What the exercise asks: Across the entries below, how many lines contain the word "metadatas"? Give the number alone.

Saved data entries
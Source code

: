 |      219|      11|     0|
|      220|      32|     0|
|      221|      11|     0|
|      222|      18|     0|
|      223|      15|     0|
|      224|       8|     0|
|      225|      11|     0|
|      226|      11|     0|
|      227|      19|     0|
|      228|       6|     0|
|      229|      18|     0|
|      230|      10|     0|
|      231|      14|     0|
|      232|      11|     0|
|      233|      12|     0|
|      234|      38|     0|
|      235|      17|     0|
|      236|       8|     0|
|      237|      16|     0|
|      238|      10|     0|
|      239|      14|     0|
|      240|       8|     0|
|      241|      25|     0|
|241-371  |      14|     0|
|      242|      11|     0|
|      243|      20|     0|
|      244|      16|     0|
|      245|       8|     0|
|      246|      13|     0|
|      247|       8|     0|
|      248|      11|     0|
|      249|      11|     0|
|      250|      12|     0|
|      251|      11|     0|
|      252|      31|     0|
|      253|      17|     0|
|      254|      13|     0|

---

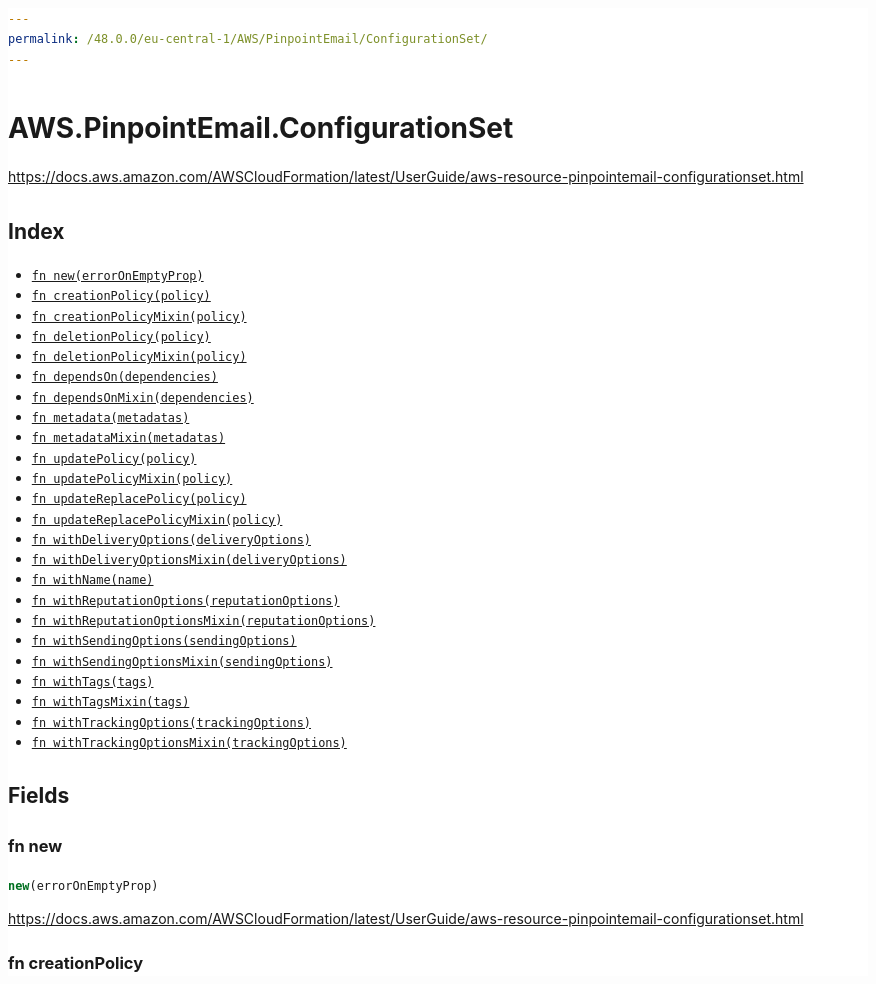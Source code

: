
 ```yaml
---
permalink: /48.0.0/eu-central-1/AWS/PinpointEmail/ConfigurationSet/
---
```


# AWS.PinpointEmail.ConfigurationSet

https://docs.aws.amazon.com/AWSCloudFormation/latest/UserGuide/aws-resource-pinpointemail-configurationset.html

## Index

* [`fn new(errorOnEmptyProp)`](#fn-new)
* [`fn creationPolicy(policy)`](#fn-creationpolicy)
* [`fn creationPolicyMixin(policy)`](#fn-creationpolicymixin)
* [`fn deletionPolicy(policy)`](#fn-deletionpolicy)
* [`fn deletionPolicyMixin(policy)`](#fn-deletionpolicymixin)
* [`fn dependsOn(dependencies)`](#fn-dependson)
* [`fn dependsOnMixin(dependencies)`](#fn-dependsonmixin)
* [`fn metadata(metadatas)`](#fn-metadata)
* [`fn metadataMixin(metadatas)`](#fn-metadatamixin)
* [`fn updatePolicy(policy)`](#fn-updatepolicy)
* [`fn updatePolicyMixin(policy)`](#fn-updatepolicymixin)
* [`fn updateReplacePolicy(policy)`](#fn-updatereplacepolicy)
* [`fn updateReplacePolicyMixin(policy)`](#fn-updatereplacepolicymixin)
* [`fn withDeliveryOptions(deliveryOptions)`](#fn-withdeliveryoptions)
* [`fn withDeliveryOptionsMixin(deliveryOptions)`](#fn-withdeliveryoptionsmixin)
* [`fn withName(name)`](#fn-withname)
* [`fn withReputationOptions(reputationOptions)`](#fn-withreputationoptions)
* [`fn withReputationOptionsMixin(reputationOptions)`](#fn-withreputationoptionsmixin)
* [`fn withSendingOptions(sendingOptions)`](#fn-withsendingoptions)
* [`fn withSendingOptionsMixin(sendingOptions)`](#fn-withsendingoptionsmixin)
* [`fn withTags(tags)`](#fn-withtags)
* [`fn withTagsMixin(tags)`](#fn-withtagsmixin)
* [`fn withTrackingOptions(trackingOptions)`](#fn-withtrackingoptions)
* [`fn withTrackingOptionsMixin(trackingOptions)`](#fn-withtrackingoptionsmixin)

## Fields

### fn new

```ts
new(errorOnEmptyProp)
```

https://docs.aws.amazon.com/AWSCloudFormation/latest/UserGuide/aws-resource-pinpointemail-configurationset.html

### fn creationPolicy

Task answer: 2